The Licensee acknowledge that the Software may include embedded third-party software and/or that the Software or VV Platform is hosted in the cloud domain of Amazon Web Services ("AWS"), as documented at the time of installation, in the relevant service description stated in the relevant Documentation. Installation and use of such embedded third-party software and AWS cloud hosting service may be subject to the Licensee agreeing to additional license terms imposed by the third-party licensor.

4.9 Accompanying third-party software.

Without prejudice to anything else in clause 4.8 above, VV may supply accompanying third-party software for use in conjunction with its Software and Service, as documented in the relevant service description or Documentation. Unlike embedded third-party software, such accompanying software is not part of VV's Software or Service. VV disclaims any responsibility for the installation, fitness for purpose or use of such accompanying software. Licensee may install and use such accompanying software, in its discretion and at its own risk.

5. VV RESPONSIBILITIES

5.1 Upload, download, or transmission functions.

When the Licensee is required to upload, download, or transmit data, information or any document on or through the VV Platform, VV's obligation is limited to making these functions for uploading, downloading or transmission available to the Licensee. VV shall have no responsibility or liability for any data, information or document uploaded, downloaded or transmitted on or through the VV Platform by any Licensee, VASP or third party.

5.2 Timing for implementation or activation.

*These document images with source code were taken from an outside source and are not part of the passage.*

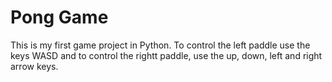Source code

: # Pong Game
This is my first game project in Python. To control the left paddle use the keys WASD and to control the rightt paddle, use the up, down, left and right arrow keys. 
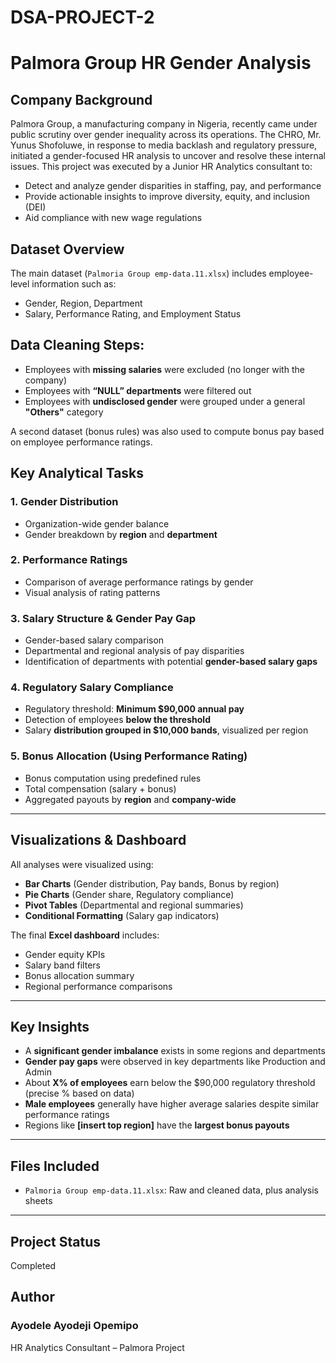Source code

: # DSA-PROJECT-2
# Palmora Group HR Gender Analysis

##  Company Background
Palmora Group, a manufacturing company in Nigeria, recently came under public scrutiny over gender inequality across its operations. The CHRO, Mr. Yunus Shofoluwe, in response to media backlash and regulatory pressure, initiated a gender-focused HR analysis to uncover and resolve these internal issues.
This project was executed by a Junior HR Analytics consultant to:

* Detect and analyze gender disparities in staffing, pay, and performance
* Provide actionable insights to improve diversity, equity, and inclusion (DEI)
* Aid compliance with new wage regulations

##  Dataset Overview

The main dataset (`Palmoria Group emp-data.11.xlsx`) includes employee-level information such as:

* Gender, Region, Department
* Salary, Performance Rating, and Employment Status

## Data Cleaning Steps:

* Employees with **missing salaries** were excluded (no longer with the company)
* Employees with **“NULL” departments** were filtered out
* Employees with **undisclosed gender** were grouped under a general **"Others"** category

A second dataset (bonus rules) was also used to compute bonus pay based on employee performance ratings.

##  Key Analytical Tasks

### 1. Gender Distribution

* Organization-wide gender balance
* Gender breakdown by **region** and **department**

### 2. Performance Ratings

* Comparison of average performance ratings by gender
* Visual analysis of rating patterns

### 3. Salary Structure & Gender Pay Gap

* Gender-based salary comparison
* Departmental and regional analysis of pay disparities
* Identification of departments with potential **gender-based salary gaps**

### 4. Regulatory Salary Compliance

* Regulatory threshold: **Minimum \$90,000 annual pay**
* Detection of employees **below the threshold**
* Salary **distribution grouped in \$10,000 bands**, visualized per region

### 5. Bonus Allocation (Using Performance Rating)

* Bonus computation using predefined rules
* Total compensation (salary + bonus)
* Aggregated payouts by **region** and **company-wide**

---

## Visualizations & Dashboard

All analyses were visualized using:

* **Bar Charts** (Gender distribution, Pay bands, Bonus by region)
* **Pie Charts** (Gender share, Regulatory compliance)
* **Pivot Tables** (Departmental and regional summaries)
* **Conditional Formatting** (Salary gap indicators)

The final **Excel dashboard** includes:

* Gender equity KPIs
* Salary band filters
* Bonus allocation summary
* Regional performance comparisons

---

## Key Insights

* A **significant gender imbalance** exists in some regions and departments
* **Gender pay gaps** were observed in key departments like Production and Admin
* About **X% of employees** earn below the \$90,000 regulatory threshold (precise % based on data)
* **Male employees** generally have higher average salaries despite similar performance ratings
* Regions like **\[insert top region]** have the **largest bonus payouts**

---

##  Files Included

* `Palmoria Group emp-data.11.xlsx`: Raw and cleaned data, plus analysis sheets

---

## Project Status

Completed

##  Author

### Ayodele Ayodeji Opemipo
HR Analytics Consultant – Palmora Project

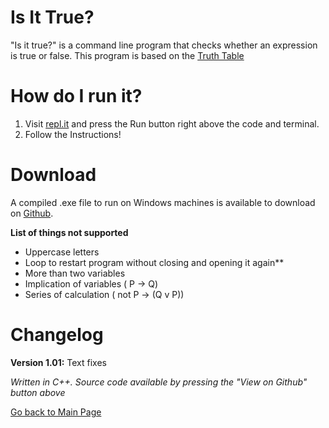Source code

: # Is It True?

"Is it true?" is a command line program that checks whether an expression is true or false. This program is based on the [Truth Table](https://en.wikipedia.org/wiki/Truth_table)


# How do I run it?

1. Visit [repl.it](https://repl.it/@ErickJR13/AnxiousIdealSpotteddolphin) and press the Run button right above the code and terminal. 
2. Follow the Instructions!

# Download

A compiled .exe file to run on Windows machines is available to download on [Github](https://github.com/ErickJR13/IsItTrue-/releases).

**List of things not supported**

* Uppercase letters
* Loop to restart program without closing and opening it again**
* More than two variables
* Implication of variables ( P -> Q)
* Series of calculation ( not P -> (Q v P))



# Changelog

**Version 1.01:** Text fixes

*Written in C++. Source code available by pressing the "View on Github" button above*

[Go back to Main Page](https://erickjr.me)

When VV is responsible for implementation or activation activities, it will use all commercially reasonable efforts to complete such implementation or activation activities by the date confirmed to the Licensee or any other date agreed with the Licensee.

5.3 Not responsible for internet connection.

VV has no control over and cannot be held responsible for problems due to or arising in connection with the internet connectivity or communication channels that are used, and Licensee hereby agree to this disclaimer of responsibility and liability.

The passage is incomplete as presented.